◆ **Directions for this task**: All of the entries should be written out again exactly.
Start of Records provided
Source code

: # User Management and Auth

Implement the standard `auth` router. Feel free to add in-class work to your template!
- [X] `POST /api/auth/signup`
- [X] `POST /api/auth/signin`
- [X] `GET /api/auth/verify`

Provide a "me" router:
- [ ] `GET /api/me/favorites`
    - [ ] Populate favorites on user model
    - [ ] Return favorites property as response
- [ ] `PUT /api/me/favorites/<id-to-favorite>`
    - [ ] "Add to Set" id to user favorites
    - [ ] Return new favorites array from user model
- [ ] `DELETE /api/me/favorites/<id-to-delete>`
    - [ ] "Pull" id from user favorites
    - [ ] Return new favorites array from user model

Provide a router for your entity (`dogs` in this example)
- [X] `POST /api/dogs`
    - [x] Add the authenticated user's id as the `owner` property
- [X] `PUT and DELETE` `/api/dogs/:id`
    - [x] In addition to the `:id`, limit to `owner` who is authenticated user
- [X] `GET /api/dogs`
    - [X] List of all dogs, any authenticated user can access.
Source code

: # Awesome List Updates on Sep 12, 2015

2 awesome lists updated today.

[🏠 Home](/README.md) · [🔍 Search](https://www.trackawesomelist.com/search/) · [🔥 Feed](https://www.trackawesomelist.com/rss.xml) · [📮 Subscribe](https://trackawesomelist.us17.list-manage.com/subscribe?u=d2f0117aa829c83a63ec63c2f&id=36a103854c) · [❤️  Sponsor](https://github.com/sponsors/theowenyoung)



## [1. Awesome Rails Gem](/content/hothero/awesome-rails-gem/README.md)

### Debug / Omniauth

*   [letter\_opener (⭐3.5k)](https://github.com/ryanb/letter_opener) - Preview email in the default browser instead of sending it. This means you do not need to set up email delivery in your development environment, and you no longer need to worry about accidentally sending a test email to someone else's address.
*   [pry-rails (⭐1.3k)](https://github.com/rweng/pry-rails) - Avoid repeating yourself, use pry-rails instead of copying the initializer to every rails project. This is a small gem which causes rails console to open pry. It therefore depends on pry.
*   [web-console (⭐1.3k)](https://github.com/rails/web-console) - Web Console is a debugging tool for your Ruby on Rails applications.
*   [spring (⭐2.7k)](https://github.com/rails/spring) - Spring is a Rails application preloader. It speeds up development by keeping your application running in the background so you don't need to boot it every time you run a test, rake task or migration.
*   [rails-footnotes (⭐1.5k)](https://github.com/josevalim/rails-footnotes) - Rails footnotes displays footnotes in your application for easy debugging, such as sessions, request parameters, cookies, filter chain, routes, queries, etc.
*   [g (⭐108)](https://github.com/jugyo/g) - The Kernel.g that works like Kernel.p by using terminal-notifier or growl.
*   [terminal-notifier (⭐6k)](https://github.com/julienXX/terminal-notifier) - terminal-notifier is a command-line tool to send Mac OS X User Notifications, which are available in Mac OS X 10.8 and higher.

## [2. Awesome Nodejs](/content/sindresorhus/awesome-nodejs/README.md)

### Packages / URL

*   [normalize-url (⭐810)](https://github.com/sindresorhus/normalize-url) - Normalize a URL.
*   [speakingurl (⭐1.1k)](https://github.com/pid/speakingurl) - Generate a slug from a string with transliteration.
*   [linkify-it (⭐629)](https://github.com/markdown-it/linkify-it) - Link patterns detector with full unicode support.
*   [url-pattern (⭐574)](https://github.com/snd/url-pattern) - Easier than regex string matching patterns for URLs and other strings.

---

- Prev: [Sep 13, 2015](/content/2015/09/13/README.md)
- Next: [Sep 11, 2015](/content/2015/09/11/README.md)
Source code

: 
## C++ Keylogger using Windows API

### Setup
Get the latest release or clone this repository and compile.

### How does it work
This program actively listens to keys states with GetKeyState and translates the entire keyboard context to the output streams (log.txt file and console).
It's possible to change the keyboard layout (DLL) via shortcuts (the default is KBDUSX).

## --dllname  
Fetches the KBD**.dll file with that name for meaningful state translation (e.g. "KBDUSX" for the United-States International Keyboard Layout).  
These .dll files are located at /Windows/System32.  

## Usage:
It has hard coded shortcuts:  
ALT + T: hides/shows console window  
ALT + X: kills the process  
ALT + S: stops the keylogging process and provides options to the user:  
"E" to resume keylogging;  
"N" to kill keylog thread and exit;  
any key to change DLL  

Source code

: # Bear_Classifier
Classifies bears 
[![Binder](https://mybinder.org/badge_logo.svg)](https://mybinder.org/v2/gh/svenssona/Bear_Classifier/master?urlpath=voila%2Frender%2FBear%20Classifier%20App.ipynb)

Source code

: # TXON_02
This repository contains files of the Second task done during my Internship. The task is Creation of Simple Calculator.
End of Records provided
◆ **Response to the exercise**:
Source code

: # User Management and Auth

Implement the standard `auth` router. Feel free to add in-class work to your template!
- [X] `POST /api/auth/signup`
- [X] `POST /api/auth/signin`
- [X] `GET /api/auth/verify`

Provide a "me" router:
- [ ] `GET /api/me/favorites`
    - [ ] Populate favorites on user model
    - [ ] Return favorites property as response
- [ ] `PUT /api/me/favorites/<id-to-favorite>`
    - [ ] "Add to Set" id to user favorites
    - [ ] Return new favorites array from user model
- [ ] `DELETE /api/me/favorites/<id-to-delete>`
    - [ ] "Pull" id from user favorites
    - [ ] Return new favorites array from user model

Provide a router for your entity (`dogs` in this example)
- [X] `POST /api/dogs`
    - [x] Add the authenticated user's id as the `owner` property
- [X] `PUT and DELETE` `/api/dogs/:id`
    - [x] In addition to the `:id`, limit to `owner` who is authenticated user
- [X] `GET /api/dogs`
    - [X] List of all dogs, any authenticated user can access.
Source code

: # Awesome List Updates on Sep 12, 2015

2 awesome lists updated today.

[🏠 Home](/README.md) · [🔍 Search](https://www.trackawesomelist.com/search/) · [🔥 Feed](https://www.trackawesomelist.com/rss.xml) · [📮 Subscribe](https://trackawesomelist.us17.list-manage.com/subscribe?u=d2f0117aa829c83a63ec63c2f&id=36a103854c) · [❤️  Sponsor](https://github.com/sponsors/theowenyoung)



## [1. Awesome Rails Gem](/content/hothero/awesome-rails-gem/README.md)

### Debug / Omniauth

*   [letter\_opener (⭐3.5k)](https://github.com/ryanb/letter_opener) - Preview email in the default browser instead of sending it. This means you do not need to set up email delivery in your development environment, and you no longer need to worry about accidentally sending a test email to someone else's address.
*   [pry-rails (⭐1.3k)](https://github.com/rweng/pry-rails) - Avoid repeating yourself, use pry-rails instead of copying the initializer to every rails project. This is a small gem which causes rails console to open pry. It therefore depends on pry.
*   [web-console (⭐1.3k)](https://github.com/rails/web-console) - Web Console is a debugging tool for your Ruby on Rails applications.
*   [spring (⭐2.7k)](https://github.com/rails/spring) - Spring is a Rails application preloader. It speeds up development by keeping your application running in the background so you don't need to boot it every time you run a test, rake task or migration.
*   [rails-footnotes (⭐1.5k)](https://github.com/josevalim/rails-footnotes) - Rails footnotes displays footnotes in your application for easy debugging, such as sessions, request parameters, cookies, filter chain, routes, queries, etc.
*   [g (⭐108)](https://github.com/jugyo/g) - The Kernel.g that works like Kernel.p by using terminal-notifier or growl.
*   [terminal-notifier (⭐6k)](https://github.com/julienXX/terminal-notifier) - terminal-notifier is a command-line tool to send Mac OS X User Notifications, which are available in Mac OS X 10.8 and higher.

## [2. Awesome Nodejs](/content/sindresorhus/awesome-nodejs/README.md)

### Packages / URL

*   [normalize-url (⭐810)](https://github.com/sindresorhus/normalize-url) - Normalize a URL.
*   [speakingurl (⭐1.1k)](https://github.com/pid/speakingurl) - Generate a slug from a string with transliteration.
*   [linkify-it (⭐629)](https://github.com/markdown-it/linkify-it) - Link patterns detector with full unicode support.
*   [url-pattern (⭐574)](https://github.com/snd/url-pattern) - Easier than regex string matching patterns for URLs and other strings.

---

- Prev: [Sep 13, 2015](/content/2015/09/13/README.md)
- Next: [Sep 11, 2015](/content/2015/09/11/README.md)
Source code

: 
## C++ Keylogger using Windows API

### Setup
Get the latest release or clone this repository and compile.

### How does it work
This program actively listens to keys states with GetKeyState and translates the entire keyboard context to the output streams (log.txt file and console).
It's possible to change the keyboard layout (DLL) via shortcuts (the default is KBDUSX).

## --dllname  
Fetches the KBD**.dll file with that name for meaningful state translation (e.g. "KBDUSX" for the United-States International Keyboard Layout).  
These .dll files are located at /Windows/System32.  

## Usage:
It has hard coded shortcuts:  
ALT + T: hides/shows console window  
ALT + X: kills the process  
ALT + S: stops the keylogging process and provides options to the user:  
"E" to resume keylogging;  
"N" to kill keylog thread and exit;  
any key to change DLL  

Source code

: # Bear_Classifier
Classifies bears 
[![Binder](https://mybinder.org/badge_logo.svg)](https://mybinder.org/v2/gh/svenssona/Bear_Classifier/master?urlpath=voila%2Frender%2FBear%20Classifier%20App.ipynb)

Source code

: # TXON_02
This repository contains files of the Second task done during my Internship. The task is Creation of Simple Calculator.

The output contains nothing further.